| TO DO |
Show, in full, each line of the data that contains "research".

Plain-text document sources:
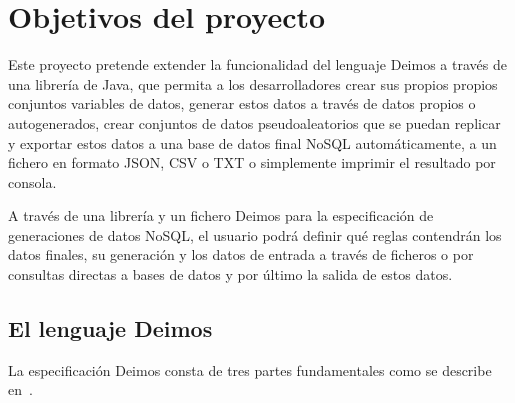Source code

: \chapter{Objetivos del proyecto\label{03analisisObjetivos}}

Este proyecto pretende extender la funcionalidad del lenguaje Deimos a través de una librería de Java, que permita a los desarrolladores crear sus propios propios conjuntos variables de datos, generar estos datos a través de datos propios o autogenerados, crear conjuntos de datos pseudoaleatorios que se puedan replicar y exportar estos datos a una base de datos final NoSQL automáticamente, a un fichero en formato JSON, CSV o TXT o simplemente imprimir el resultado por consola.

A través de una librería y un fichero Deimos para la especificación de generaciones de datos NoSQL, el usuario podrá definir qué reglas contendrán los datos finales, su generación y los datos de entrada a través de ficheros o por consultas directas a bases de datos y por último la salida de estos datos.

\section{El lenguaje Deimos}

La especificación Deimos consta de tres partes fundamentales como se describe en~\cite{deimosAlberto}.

==

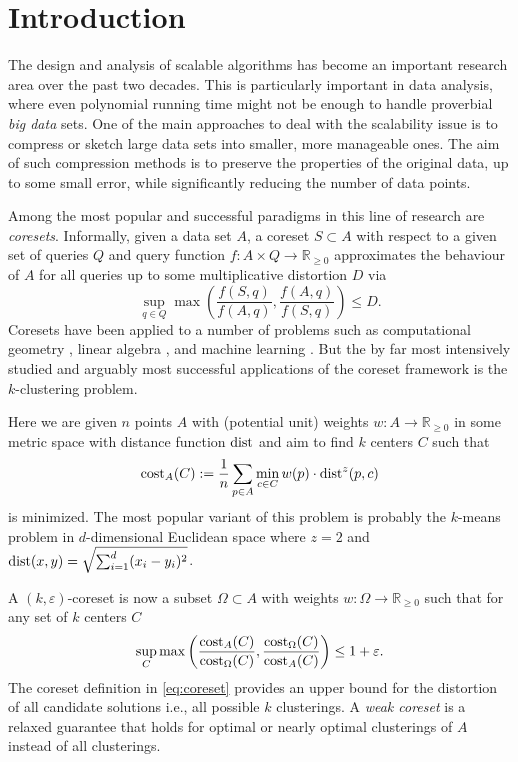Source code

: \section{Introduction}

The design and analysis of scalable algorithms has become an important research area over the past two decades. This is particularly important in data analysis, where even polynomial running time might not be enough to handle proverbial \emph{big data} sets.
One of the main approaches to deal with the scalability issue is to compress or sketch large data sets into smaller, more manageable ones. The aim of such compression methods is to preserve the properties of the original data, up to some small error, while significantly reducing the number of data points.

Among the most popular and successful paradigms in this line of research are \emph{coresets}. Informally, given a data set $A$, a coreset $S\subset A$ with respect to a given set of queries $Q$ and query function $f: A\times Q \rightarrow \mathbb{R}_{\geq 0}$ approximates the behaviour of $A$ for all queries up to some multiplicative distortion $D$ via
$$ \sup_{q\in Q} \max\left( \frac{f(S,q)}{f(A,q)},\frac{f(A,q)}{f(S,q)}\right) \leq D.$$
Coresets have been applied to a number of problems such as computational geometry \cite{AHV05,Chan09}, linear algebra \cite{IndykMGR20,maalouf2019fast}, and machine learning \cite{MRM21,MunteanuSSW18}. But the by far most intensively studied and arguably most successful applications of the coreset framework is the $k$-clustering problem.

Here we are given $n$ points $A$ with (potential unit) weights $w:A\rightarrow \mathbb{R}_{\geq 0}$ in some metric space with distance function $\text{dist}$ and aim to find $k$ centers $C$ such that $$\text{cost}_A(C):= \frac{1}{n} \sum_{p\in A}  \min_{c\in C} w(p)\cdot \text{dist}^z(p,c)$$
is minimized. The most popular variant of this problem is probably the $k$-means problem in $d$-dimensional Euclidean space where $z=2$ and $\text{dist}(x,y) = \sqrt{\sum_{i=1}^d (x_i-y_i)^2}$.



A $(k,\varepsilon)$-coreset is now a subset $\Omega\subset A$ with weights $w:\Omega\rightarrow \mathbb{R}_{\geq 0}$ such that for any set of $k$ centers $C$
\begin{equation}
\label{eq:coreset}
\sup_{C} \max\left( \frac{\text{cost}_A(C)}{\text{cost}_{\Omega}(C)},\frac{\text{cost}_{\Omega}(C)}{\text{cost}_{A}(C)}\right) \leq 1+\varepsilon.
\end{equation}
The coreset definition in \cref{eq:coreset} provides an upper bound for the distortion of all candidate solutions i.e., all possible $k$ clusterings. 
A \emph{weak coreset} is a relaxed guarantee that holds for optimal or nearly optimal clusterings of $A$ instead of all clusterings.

| EXERCISE OUTPUT |
The design and analysis of scalable algorithms has become an important research area over the past two decades. This is particularly important in data analysis, where even polynomial running time might not be enough to handle proverbial \emph{big data} sets.
Among the most popular and successful paradigms in this line of research are \emph{coresets}. Informally, given a data set $A$, a coreset $S\subset A$ with respect to a given set of queries $Q$ and query function $f: A\times Q \rightarrow \mathbb{R}_{\geq 0}$ approximates the behaviour of $A$ for all queries up to some multiplicative distortion $D$ via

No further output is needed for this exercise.